Boats coming loose at one end have a disastrous history for us.The yellow and orange Hercules, a strong sturdy boat and the dream of GG’s life, was smashed like that. A friend of mine was living here for three years, someone who knew boats, she said and we believed. But then came the night she only tied it at one end, and in the morning, about the same grey hour, in the city we got the fatal phone call. it had swung around on the high tide in a gale, and got crushed under the pontoon. Nothing could save it. A friendship can’t stand a loss like that. And GG has forgiven me, but hasn’t forgotten. It comes into his mind at times and he murmurs The Herc, and I know to be soft and careful with him. It sits in the bay, slowly dying.
I toss on track suit and shoes, run down the forty steps, grab the boat hook from the motor boat and pull on the rope to bring it around beside the yacht but the back rope has broken off, along with its cleat, and it’s half full of sloshing rainwater. It’s normally so biddable, but today it comes like a heavy, drunken man, straining against the wind, rocking wildly, the water inside see-sawing. I hold on to its side, pleading with it to help me. I can’t think how to begin to rescue it. GG ‘s suddenly there, suddenly softer.
Don’t break your fingers, he warns, so I hold onto its side more carefully. He pushes it round from its stern towards me. He’s come with a strong rope which we tie around the middle seat and hook onto a yacht cleat. But it still scrapes against the yacht with every wave- our quiet bay is all white water breakers today- and he pokes a rope through a hole in the front seat, and ties on a fender and a second one, fat, shaped like a dolphin.
It’ll be fine now, he says, and it is. I love him for this rescue.
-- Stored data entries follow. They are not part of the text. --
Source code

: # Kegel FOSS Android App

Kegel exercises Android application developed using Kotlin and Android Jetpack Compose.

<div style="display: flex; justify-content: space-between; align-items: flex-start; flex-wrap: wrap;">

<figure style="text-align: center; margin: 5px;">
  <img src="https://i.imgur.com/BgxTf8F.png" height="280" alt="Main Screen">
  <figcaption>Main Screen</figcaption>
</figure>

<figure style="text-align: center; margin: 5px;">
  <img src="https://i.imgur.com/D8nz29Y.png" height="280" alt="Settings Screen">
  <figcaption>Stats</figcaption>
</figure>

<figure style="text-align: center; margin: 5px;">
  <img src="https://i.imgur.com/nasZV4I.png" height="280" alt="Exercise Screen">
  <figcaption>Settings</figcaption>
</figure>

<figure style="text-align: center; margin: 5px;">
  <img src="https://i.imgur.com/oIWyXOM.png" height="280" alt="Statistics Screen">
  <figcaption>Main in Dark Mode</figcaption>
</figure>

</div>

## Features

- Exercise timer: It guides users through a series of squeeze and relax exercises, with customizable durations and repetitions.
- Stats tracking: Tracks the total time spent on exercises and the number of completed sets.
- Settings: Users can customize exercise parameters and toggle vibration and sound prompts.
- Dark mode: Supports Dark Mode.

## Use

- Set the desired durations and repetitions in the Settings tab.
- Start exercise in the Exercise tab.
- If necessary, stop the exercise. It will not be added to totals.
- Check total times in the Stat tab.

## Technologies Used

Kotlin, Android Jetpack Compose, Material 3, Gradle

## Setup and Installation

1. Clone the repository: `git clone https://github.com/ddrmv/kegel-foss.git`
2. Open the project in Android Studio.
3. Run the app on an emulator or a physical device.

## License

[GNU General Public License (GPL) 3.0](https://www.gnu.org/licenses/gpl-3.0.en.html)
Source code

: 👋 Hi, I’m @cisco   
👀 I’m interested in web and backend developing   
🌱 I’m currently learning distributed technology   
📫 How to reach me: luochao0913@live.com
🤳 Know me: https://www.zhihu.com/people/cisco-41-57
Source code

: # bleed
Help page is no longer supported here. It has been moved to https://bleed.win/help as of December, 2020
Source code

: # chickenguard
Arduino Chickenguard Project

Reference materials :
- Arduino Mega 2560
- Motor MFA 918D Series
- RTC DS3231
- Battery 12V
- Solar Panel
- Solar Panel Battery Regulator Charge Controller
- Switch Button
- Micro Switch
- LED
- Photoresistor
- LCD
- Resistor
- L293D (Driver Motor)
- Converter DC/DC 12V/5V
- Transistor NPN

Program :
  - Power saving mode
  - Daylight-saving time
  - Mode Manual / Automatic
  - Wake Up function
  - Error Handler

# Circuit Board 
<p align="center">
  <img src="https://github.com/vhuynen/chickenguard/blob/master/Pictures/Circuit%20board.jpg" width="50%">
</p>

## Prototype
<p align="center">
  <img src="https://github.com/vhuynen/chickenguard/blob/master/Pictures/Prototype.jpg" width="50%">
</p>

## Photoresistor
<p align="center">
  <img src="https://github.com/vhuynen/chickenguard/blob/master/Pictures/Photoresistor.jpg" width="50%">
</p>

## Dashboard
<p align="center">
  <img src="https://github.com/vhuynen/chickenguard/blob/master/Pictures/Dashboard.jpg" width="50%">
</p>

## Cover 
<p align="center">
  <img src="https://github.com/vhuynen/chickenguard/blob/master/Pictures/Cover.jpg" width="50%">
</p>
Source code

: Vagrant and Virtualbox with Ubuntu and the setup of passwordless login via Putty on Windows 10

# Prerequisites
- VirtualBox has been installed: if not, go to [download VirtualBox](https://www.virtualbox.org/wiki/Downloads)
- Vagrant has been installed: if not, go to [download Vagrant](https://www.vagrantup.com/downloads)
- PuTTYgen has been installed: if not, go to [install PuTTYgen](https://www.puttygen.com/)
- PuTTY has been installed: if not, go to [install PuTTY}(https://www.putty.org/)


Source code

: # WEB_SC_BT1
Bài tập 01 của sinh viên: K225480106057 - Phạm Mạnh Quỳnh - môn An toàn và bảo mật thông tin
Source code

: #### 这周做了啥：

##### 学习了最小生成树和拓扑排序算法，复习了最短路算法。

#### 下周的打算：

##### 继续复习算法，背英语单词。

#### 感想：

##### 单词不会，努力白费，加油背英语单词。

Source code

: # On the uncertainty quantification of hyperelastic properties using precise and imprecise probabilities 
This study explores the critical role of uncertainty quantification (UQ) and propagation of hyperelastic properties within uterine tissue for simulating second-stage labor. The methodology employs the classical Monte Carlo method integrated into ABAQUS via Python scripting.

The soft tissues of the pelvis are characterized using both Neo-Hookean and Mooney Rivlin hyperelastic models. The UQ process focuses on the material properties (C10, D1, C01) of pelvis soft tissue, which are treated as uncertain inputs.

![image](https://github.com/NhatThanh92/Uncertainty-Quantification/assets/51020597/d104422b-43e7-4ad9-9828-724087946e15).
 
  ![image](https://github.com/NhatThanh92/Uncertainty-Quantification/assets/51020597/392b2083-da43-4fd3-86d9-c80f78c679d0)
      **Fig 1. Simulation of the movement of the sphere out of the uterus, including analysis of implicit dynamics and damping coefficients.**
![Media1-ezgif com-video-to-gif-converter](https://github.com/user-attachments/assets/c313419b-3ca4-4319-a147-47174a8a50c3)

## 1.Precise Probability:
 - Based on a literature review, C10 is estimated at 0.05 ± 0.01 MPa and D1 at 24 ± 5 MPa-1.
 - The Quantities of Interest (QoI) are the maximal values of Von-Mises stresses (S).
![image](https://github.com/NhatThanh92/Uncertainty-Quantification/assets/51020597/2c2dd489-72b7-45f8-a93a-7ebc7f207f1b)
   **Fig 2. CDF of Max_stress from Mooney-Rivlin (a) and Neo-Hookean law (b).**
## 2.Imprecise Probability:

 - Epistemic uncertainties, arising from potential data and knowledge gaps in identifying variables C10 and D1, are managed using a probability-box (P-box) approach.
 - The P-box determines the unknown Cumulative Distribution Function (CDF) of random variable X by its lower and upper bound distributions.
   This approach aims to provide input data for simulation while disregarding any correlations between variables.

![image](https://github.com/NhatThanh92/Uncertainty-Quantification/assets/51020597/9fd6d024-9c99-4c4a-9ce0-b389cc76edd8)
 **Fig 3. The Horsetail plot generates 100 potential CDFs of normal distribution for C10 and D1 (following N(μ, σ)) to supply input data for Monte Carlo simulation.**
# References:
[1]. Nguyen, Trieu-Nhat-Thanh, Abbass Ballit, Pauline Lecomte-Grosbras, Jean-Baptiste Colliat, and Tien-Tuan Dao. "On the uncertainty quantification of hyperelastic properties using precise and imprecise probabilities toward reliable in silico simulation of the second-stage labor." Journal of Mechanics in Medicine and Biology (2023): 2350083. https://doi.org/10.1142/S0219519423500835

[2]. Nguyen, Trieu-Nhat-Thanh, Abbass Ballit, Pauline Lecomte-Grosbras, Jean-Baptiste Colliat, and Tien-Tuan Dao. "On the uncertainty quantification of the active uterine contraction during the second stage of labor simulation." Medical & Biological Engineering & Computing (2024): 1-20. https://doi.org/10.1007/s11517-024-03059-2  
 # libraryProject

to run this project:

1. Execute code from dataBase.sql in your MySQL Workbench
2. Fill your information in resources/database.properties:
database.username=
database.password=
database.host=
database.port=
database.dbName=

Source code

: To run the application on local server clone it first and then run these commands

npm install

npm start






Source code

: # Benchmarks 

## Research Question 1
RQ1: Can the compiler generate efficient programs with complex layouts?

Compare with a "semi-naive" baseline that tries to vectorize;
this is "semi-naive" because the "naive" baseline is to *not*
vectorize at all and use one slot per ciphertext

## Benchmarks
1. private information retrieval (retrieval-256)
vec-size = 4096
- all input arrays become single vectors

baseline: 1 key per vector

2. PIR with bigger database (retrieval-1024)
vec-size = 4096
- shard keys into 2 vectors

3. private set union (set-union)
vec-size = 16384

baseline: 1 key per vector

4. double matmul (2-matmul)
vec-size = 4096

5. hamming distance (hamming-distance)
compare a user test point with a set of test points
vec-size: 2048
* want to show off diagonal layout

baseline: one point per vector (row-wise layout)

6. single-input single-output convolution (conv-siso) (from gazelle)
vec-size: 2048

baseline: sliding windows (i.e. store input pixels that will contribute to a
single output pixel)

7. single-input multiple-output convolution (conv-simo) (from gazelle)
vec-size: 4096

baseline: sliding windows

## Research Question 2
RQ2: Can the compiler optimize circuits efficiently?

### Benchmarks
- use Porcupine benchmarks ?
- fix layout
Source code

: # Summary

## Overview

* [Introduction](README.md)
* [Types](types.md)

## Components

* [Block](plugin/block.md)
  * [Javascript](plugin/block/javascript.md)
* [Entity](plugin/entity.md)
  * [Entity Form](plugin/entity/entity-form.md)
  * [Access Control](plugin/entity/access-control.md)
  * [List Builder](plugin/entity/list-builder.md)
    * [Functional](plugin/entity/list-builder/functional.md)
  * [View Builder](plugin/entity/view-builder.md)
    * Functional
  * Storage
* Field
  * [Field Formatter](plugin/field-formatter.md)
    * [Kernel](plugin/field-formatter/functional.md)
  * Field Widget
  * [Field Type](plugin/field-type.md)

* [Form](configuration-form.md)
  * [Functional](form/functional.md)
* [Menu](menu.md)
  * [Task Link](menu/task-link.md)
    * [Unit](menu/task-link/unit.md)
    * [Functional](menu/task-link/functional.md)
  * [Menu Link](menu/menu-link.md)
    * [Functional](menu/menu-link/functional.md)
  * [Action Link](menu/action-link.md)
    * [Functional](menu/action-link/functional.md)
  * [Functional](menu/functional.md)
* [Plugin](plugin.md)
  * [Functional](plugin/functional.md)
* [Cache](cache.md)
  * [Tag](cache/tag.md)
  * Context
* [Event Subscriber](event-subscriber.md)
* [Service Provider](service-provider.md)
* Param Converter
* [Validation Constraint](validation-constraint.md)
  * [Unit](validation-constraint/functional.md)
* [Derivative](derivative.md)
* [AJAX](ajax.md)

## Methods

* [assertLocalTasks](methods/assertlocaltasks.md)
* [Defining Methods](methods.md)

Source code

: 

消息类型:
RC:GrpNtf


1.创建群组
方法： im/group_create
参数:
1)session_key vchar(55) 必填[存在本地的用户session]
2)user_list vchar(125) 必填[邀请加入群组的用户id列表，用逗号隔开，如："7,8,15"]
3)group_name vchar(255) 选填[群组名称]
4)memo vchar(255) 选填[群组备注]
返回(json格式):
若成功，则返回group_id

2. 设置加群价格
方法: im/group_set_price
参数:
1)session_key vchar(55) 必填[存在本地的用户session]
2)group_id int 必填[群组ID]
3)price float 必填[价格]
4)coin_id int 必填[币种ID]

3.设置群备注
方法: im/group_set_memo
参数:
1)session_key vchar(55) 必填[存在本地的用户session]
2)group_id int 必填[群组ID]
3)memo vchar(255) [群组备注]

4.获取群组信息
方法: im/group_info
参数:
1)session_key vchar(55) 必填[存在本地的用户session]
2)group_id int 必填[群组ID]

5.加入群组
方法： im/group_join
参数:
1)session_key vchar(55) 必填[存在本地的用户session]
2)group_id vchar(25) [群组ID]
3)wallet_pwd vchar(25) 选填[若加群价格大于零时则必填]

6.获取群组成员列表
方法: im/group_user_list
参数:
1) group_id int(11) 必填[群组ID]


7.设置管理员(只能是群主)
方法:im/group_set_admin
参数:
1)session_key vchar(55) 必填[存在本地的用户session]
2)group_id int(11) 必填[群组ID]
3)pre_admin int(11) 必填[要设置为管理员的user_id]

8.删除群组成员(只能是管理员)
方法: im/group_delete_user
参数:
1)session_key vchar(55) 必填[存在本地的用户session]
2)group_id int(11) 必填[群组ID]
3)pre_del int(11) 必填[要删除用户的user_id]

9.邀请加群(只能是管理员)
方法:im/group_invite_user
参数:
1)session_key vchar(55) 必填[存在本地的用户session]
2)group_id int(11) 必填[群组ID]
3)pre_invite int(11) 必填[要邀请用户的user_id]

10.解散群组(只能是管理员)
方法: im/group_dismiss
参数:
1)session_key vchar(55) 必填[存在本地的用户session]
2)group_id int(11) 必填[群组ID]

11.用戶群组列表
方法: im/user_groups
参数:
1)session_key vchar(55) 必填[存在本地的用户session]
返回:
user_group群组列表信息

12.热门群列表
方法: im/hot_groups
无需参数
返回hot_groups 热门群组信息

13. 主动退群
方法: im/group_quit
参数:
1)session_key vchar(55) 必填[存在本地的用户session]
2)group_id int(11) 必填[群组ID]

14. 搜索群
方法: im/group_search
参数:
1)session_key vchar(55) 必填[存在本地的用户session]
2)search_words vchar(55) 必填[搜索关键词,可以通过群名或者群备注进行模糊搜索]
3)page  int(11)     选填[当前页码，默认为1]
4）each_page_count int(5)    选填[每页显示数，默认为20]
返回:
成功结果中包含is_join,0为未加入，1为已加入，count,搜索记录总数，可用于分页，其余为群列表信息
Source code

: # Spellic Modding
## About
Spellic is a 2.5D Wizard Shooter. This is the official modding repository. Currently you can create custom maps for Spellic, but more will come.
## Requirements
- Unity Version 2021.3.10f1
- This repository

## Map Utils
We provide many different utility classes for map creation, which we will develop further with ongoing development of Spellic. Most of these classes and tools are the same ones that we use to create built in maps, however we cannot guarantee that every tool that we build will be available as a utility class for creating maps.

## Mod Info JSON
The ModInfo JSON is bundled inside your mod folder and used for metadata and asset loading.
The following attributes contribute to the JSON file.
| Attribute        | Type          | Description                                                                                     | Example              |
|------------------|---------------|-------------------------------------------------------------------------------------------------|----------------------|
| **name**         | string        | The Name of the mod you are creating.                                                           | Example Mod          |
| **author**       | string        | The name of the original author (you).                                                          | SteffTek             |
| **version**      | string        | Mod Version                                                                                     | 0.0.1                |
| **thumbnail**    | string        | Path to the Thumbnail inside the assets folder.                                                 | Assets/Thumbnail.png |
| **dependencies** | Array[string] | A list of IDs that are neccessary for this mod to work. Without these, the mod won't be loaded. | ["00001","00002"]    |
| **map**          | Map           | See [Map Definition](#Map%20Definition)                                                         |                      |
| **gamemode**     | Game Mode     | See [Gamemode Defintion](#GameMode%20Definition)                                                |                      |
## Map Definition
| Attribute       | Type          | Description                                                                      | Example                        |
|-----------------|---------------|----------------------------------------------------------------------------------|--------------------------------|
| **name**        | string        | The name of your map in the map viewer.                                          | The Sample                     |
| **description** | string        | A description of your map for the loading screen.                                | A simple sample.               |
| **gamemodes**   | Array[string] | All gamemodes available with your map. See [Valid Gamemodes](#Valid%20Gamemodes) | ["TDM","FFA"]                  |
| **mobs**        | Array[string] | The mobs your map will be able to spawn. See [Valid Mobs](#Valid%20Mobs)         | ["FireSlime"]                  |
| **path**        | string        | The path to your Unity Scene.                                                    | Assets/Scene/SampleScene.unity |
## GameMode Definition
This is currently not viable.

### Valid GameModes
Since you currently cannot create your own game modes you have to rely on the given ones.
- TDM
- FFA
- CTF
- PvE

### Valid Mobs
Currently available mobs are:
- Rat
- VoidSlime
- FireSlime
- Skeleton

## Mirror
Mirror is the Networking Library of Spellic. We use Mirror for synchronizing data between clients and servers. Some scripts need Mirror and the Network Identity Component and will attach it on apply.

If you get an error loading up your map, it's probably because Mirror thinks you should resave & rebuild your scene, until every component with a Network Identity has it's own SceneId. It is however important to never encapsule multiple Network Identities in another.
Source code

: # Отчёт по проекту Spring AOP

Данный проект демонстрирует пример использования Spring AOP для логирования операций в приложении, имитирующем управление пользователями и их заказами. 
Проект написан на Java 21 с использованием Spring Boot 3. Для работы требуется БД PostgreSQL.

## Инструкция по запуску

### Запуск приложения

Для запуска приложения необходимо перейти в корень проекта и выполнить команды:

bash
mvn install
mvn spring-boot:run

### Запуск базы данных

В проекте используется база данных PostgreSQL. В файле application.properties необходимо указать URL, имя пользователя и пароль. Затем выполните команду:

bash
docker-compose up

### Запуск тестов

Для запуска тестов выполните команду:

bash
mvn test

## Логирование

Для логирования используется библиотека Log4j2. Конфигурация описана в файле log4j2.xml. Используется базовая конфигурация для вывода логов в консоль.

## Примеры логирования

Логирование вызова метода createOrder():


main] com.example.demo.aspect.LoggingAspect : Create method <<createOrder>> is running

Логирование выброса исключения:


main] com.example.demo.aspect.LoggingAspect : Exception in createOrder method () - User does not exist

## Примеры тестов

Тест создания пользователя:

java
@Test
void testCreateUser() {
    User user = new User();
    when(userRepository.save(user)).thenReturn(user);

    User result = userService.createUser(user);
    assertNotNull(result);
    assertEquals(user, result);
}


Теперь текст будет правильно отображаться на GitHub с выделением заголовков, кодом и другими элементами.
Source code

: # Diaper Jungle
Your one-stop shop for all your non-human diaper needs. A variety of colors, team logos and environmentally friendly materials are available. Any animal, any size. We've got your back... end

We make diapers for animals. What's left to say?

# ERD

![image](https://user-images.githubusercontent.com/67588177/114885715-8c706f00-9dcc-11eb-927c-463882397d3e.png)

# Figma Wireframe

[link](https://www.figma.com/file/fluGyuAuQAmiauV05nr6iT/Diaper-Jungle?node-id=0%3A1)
And then the day becomes kind. Moxham is coming at last tomorrow for the rubbish. I work on my chapter for a couple of hours and then after morning coffee put on the clothes I’ve soaked in Coprex to keep off the ticks and then dried in front of the fire- I learned my lesson not to take risks with ticks the other day- and go down the track to ask Dy’s help to drag the rest of the water tank down the cliff. I need him to bring his chain saw, for a fallen dead tree is pinning the tank pieces down. He has to charge it, so while he does, I cart his rubbish, sheets of rusted iron, down the track and out to the jetty, We’re jokey and kind to each other. Last night I said to K:
I can’t believe he has to die.
It’s a crying shame, she said.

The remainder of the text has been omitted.